Collect all lines containing the word "valor" from the data.

Excerpts from a dataset
◆ ◆ ◆ ◆ ◆ ◆ ◆

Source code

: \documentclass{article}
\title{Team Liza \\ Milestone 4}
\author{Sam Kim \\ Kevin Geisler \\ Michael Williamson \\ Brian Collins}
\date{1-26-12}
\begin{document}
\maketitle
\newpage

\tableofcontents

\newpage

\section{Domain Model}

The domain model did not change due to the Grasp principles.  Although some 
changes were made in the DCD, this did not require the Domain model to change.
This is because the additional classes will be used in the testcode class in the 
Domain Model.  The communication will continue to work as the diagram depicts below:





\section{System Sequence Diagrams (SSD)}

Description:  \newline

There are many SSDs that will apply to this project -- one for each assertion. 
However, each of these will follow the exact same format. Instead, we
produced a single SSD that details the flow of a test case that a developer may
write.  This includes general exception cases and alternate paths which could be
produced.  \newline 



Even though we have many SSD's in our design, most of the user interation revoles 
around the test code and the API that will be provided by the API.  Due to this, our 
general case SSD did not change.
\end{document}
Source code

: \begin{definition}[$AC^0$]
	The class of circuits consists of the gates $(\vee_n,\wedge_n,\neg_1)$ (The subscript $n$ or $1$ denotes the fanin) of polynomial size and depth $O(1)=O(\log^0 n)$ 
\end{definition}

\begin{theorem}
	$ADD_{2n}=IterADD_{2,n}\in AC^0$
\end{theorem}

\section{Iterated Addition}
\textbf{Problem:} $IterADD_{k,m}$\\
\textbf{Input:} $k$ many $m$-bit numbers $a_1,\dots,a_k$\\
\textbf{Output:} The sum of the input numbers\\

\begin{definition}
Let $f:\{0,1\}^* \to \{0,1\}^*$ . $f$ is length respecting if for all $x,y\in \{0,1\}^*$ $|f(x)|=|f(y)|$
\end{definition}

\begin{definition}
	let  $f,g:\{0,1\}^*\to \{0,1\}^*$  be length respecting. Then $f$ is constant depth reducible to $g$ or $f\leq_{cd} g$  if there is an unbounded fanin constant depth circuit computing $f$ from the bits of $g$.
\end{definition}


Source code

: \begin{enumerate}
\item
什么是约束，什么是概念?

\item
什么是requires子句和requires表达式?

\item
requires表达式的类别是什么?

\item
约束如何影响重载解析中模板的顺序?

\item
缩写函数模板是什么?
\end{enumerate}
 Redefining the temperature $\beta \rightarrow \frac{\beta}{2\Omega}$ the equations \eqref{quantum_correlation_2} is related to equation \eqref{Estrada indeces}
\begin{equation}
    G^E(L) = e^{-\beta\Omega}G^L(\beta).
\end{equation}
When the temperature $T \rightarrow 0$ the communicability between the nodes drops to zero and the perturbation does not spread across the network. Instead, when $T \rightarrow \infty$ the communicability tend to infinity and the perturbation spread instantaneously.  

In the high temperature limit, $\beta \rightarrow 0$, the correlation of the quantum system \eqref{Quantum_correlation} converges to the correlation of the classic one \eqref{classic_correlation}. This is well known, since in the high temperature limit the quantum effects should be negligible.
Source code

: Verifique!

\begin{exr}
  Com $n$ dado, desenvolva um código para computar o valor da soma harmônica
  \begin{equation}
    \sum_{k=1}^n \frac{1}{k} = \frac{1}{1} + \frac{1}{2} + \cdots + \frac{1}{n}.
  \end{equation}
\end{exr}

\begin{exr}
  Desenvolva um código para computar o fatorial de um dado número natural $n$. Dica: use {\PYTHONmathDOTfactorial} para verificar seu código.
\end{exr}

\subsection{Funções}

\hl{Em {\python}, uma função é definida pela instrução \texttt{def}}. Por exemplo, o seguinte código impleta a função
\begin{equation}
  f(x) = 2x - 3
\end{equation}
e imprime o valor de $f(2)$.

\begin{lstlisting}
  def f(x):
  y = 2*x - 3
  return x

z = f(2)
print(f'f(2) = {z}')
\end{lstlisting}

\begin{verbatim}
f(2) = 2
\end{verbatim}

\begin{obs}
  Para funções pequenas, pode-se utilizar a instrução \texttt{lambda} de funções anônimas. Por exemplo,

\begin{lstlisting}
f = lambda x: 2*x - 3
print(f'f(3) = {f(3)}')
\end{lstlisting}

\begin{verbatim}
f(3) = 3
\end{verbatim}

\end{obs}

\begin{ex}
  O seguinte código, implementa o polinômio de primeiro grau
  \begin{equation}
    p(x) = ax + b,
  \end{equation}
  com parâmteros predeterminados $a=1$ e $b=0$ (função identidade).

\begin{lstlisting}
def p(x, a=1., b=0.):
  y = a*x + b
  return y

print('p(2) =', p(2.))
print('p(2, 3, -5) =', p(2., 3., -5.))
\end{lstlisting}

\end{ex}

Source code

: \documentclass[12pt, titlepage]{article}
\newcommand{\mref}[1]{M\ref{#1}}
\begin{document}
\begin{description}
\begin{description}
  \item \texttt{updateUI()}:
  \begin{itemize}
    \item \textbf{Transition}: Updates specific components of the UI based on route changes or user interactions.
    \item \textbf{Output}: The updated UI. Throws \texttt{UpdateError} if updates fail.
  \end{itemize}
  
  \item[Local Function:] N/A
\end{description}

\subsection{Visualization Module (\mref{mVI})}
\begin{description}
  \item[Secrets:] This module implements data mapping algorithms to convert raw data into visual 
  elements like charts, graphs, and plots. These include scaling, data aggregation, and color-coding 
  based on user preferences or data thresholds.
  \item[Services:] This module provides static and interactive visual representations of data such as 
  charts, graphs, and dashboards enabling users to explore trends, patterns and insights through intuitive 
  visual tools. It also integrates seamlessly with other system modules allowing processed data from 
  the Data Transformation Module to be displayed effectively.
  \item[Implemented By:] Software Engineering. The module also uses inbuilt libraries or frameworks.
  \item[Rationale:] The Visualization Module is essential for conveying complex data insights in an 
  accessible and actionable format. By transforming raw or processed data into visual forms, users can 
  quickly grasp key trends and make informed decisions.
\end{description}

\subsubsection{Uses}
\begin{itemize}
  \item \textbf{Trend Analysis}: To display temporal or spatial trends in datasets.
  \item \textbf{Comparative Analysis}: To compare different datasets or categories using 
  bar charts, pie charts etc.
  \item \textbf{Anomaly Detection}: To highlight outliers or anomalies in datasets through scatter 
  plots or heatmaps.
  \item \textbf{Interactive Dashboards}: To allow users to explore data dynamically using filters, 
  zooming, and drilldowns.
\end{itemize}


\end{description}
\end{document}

◆ ◆ ◆ ◆ ◆ ◆ ◆

_Answer to this task_
  Com $n$ dado, desenvolva um código para computar o valor da soma harmônica
e imprime o valor de $f(2)$.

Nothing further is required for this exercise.